Each week, the Voice From the Crowd collection seeks to honour the story of a Canadian leader whose faith can be seen as an inextricable part of their contribution to Canada. Initially launched as the Thread of 1000 Stories initiative to mark Canada’s Sesquicentennial anniversary, this collection continues to grow and expand in partnership with senior editorial advisor, Lloyd Mackey, Founding Editor of the Online Encyclopedia of Canadian Christian Leaders. Join us as we continue to honour Canada’s faithful leaders past and present.
By: Joseph Adamson
Northrop Frye, one of the country’s most eminent thinkers, devoted his life to a study of literature and culture that was deeply rooted in the Bible. He was born in Sherbrooke, Quebec, in 1912, the son of devout Methodists. Frye’s maternal grandfather was a preacher who moved from parish to parish in eastern Ontario and the eastern townships of Quebec. The family’s religious background encouraged an attitude that Frye later defined as “Protestant, radical and romantic.” In particular, his mother’s inculcation of Methodist views, combined with her liberal encouragement of artistic pursuits, did much to sow the seeds of the progressive social vision so essential to Frye’s understanding of literature. “In Methodism,” he would write at the end of his life, “there was an emphasis on religious experience as distinct from doctrine and on very early exposure to the story element in the Bible. Such a conditioning may have helped to propel me in the direction of a literary criticism that has kept revolving around the Bible, not as a source of doctrine but as a source of story and vision.”
“Now religion and art are the two most important phenomena in the world …. They constitute, in fact, the only reality of existence.”
On graduation from high school in Moncton, where the family had settled, Frye won a scholarship to a local business college. However, in 1929, at the age of seventeen, he took advantage of a typing contest that included a free trip to Toronto and while there entered Victoria College, the United Church college at the University of Toronto.
After completing his bachelor of arts in 1933, Frye remained in Toronto to study theology at Emmanuel College.

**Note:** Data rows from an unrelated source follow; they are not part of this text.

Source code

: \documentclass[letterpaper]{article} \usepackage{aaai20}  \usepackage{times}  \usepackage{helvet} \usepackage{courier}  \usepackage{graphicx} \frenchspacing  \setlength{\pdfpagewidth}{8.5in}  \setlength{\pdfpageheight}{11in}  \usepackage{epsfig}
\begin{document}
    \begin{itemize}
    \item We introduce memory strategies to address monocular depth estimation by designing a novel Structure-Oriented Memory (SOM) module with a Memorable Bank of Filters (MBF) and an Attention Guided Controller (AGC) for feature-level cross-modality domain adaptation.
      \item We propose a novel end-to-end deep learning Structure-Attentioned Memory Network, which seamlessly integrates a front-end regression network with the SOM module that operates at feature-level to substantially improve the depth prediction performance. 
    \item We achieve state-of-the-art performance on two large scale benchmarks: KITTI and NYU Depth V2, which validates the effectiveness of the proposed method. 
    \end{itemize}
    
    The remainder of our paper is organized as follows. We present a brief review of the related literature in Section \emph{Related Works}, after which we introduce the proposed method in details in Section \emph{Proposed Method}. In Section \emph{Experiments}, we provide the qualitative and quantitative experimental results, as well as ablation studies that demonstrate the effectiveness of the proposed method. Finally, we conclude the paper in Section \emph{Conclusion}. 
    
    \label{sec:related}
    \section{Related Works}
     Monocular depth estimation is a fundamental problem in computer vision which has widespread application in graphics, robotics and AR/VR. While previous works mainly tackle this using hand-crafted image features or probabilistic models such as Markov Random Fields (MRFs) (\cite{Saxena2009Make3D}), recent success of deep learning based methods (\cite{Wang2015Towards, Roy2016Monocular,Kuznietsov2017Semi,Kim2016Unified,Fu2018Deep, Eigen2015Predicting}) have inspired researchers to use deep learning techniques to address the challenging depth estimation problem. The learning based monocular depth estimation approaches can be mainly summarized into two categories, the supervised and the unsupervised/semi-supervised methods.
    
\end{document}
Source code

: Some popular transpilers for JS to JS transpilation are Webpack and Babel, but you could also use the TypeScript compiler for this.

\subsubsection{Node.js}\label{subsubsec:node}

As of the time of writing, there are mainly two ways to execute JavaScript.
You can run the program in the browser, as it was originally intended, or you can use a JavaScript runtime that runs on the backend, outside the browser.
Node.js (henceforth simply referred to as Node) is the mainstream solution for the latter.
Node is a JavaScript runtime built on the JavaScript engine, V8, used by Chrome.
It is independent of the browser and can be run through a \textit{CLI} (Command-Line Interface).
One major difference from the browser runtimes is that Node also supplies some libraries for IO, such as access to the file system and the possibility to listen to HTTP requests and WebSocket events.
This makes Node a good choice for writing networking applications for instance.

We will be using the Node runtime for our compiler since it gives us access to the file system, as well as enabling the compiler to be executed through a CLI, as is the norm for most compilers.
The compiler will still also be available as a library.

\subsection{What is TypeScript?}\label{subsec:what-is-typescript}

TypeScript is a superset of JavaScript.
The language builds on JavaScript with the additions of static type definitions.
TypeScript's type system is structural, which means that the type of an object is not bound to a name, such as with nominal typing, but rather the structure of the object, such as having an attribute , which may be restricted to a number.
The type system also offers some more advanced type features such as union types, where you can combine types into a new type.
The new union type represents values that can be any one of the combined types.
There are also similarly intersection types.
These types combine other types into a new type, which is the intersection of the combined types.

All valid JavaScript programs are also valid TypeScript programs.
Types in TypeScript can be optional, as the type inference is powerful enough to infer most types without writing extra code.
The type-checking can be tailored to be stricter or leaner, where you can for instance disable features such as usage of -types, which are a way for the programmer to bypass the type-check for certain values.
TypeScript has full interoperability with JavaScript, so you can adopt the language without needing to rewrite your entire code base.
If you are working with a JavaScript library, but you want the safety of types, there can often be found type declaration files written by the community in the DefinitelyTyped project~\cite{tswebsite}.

His growing interest in literature, however, drew him away from a calling as a parish minister. Moreover, his experience as a student minister in summer 1934, when for five months he served on the Saskatchewan prairie, made it painfully clear to him how unsuited he was to be a clergyman, although he would proceed to ordination and preach upon occasion.
The most important factor in Frye’s shift to literature was William Blake. “I date everything,” he said in an interview at the end of his life, “from my discovery of Blake as an undergraduate and graduate student.” He described a moment of insight that he had while writing a paper on Blake’s Milton, when “suddenly the universe just broke open, and I’ve never been, as they say, the same man since.” At the centre of Blake’s vision, as Frye saw it, was the expansive energy and consciousness belonging to an imaginative vision of reality, a faith in the power of the arts to “show us the human world that man is trying to build out of nature.”

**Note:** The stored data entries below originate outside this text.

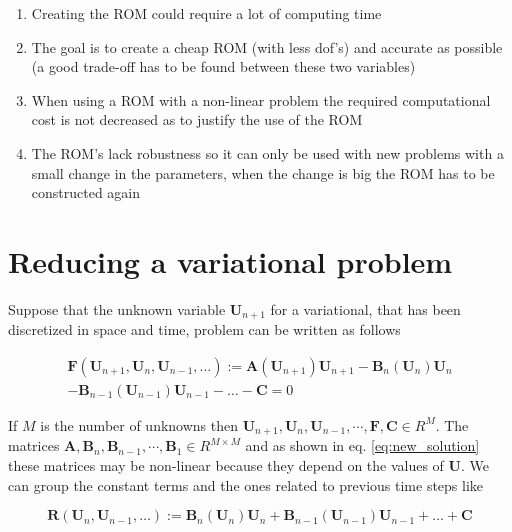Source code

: \documentclass[twoside,11pt]{Latex/Classes/PhDthesisPSnPDF_jacob}
\begin{document}
\begin{enumerate}
\item Creating the ROM could require a lot of computing time
\item The goal is to create a cheap ROM (with less dof's) and accurate as possible (a good trade-off has to be found between these two variables)
\item When using a ROM with a non-linear problem the required computational cost is not decreased as to justify the use of the ROM
\item The ROM's lack robustness so it can only be used with new problems with a small change in the parameters, when the change is big the ROM has to be constructed again
\end{enumerate}


\section{Reducing a variational problem}

Suppose that the unknown variable $\mathbf{U}_{n+1}$ for a variational, that has been discretized in space and time, problem can be written as follows

\begin{multline}
\mathbf{F}(\mathbf{U}_{n+1},\mathbf{U}_{n},\mathbf{U}_{n-1},\ldots) := \mathbf{A}(\mathbf{U}_{n+1})\mathbf{U}_{n+1}  - \mathbf{B}_{n}(\mathbf{U}_{n})\mathbf{U}_{n} \\ - \mathbf{B}_{n-1}(\mathbf{U}_{n-1})\mathbf{U}_{n-1} - \ldots - \mathbf{C} = 0
\label{eq:new_solution}
\end{multline}

If $M$ is the number of unknowns then $\mathbf{U}_{n+1},\mathbf{U}_{n},\mathbf{U}_{n-1}, \cdots, \mathbf{F}, \mathbf{C} \in R^M$. The matrices $\mathbf{A},\mathbf{B}_{n},\mathbf{B}_{n-1},\cdots,\mathbf{B}_{1} \in R^{M\times M}$ and as shown in eq. \ref{eq:new_solution} these matrices may be non-linear because they depend on the values of $\mathbf{U}$. We can group the constant terms and the ones related to previous time steps like

\begin{equation}
\mathbf{R}(\mathbf{U}_{n},\mathbf{U}_{n-1},\ldots) := \mathbf{B}_{n}(\mathbf{U}_{n})\mathbf{U}_{n} + \mathbf{B}_{n-1}(\mathbf{U}_{n-1})\mathbf{U}_{n-1} + \ldots + \mathbf{C}
\end{equation}
\end{document}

After his ordination as a minister in the United Church of Canada in 1936, Frye travelled to England to study English literature at Oxford University. In summer 1937, back in Canada, he married Helen Kemp, an art student whom he had met in his second year at Victoria College. Frye then taught for a year at Victoria College before completing his degree at Oxford. He returned to Toronto in fall 1939 to begin teaching as a member of the permanent staff at Victoria College. Princeton University Press published his first book, Fearful Symmetry, a study of Blake, in 1947. The success of the book established Frye as a major scholar and consolidated his growing reputation at the University of Toronto. Frye was to become the chairman of the Department of English (1952), the principal (1959), and finally, the chancellor (1978) of Victoria College.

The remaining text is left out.